A-J MEDIA LOCAL NEWS EDITOR
Lubbock’s Warriors Against Synthetic Pot advocacy group and Councilwoman Karen Gibson are launching an anti-drug effort ahead of the upcoming Texas legislative session.
Gibson and members of the group hosted a news conference Tuesday afternoon in City Hall asking people to help support proposed measures during the 84th Texas
Legislative Session by sharing personal stories of how their friends or loved ones have been impacted by synthetic drugs.
The organization will give the letters to state Sen.
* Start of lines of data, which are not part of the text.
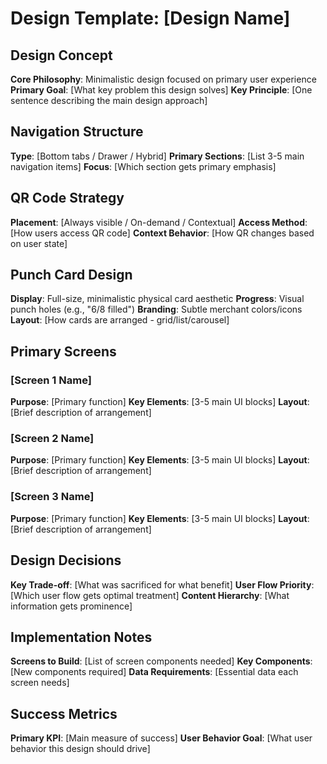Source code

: # Design Template: [Design Name]

## Design Concept
**Core Philosophy**: Minimalistic design focused on primary user experience
**Primary Goal**: [What key problem this design solves]
**Key Principle**: [One sentence describing the main design approach]

## Navigation Structure
**Type**: [Bottom tabs / Drawer / Hybrid]
**Primary Sections**: [List 3-5 main navigation items]
**Focus**: [Which section gets primary emphasis]

## QR Code Strategy
**Placement**: [Always visible / On-demand / Contextual]
**Access Method**: [How users access QR code]
**Context Behavior**: [How QR changes based on user state]

## Punch Card Design
**Display**: Full-size, minimalistic physical card aesthetic
**Progress**: Visual punch holes (e.g., "6/8 filled")
**Branding**: Subtle merchant colors/icons
**Layout**: [How cards are arranged - grid/list/carousel]

## Primary Screens

### [Screen 1 Name]
**Purpose**: [Primary function]
**Key Elements**: [3-5 main UI blocks]
**Layout**: [Brief description of arrangement]

### [Screen 2 Name]
**Purpose**: [Primary function]
**Key Elements**: [3-5 main UI blocks]
**Layout**: [Brief description of arrangement]

### [Screen 3 Name]
**Purpose**: [Primary function]
**Key Elements**: [3-5 main UI blocks]
**Layout**: [Brief description of arrangement]

## Design Decisions
**Key Trade-off**: [What was sacrificed for what benefit]
**User Flow Priority**: [Which user flow gets optimal treatment]
**Content Hierarchy**: [What information gets prominence]

## Implementation Notes
**Screens to Build**: [List of screen components needed]
**Key Components**: [New components required]
**Data Requirements**: [Essential data each screen needs]

## Success Metrics
**Primary KPI**: [Main measure of success]
**User Behavior Goal**: [What user behavior this design should drive]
Charles Perry, R-Lubbock, to take to the legislative session.
“We’re trying to get the community’s support,” said Jeannine Kelley, co-founder of the Lubbock-based anti-synthetic drug group. “But this is an entire state issue and we need to get our state leaders on board.”
Kelley praised city and state leaders for past efforts to limit the availability of synthetic drugs.
Despite state and city laws banning certain chemicals, she said, others with similar effects remain on some store shelves.
“This drug is death,” she said. “It offers you death in a package.”
Kelley said she’s hopeful the letter-writing campaign will help persuade state leaders to take action.
The anecdotes, she said, will remain anonymous and can be sent to her organization via mail:
P.O. Box 65717
Lubbock, TX 79464-5717
“We just need you to write it on a piece of paper,” she said. “Write it on toilet paper — I don’t care how we get it.”
Moving forward on drug bans
Earlier this month, Perry announced he had pre-filed SB 199 to prohibit the sale and use of synthetic drugs in the state ahead of the legislative session beginning next month.
Perry said the Legislature has passed similar bans in previous sessions, but manufacturers have repeatedly changed the chemical makeup of their drugs to skirt the law.
“In shops across the state, dangerous synthetic drugs are being sold to our youth, over the counter without repercussions,” Perry said in the statement. “These drugs are unregulated and more dangerous than the illegal counterparts they seek to imitate.”
Due to the complex chemical combinations, these substances have been known to produce side effects including hallucination, severe agitation, elevated heart rate and/or blood pressure, chest pains, blackouts, tremors, seizures, cardiac infarction, and in some cases death, according to Perry’s statement.
During Tuesday’s news conference, Gibson praised Perry’s efforts and said his proposal was a good start.
More needs to be done on a state level — including increasing penalties and expanding current laws — to help remove synthetic drugs on a local level, she said.
Lubbock’s City Council last year passed an ordinance banning the sale of certain synthetic drugs, sometimes referred to as synthetic marijuana, in stores in the city limits.
City leaders updated that ordinance earlier this year, expanding the list of banned substances.
Perry’s SB 199 would add additional known chemicals to the Texas Controlled Substance Act and include a controlled substance analog provision that will act as a “catch-all” for drugs with substantially similar chemical composition or intended to produce substantially similar effects.
“There are 53 merchants in Lubbock County alone that are known to have sold these substances,” Perry added. “I look forward to working with local law enforcement to ensure this commonsense legislation becomes law and these dangerous substances stay off of our streets and out of our schools.”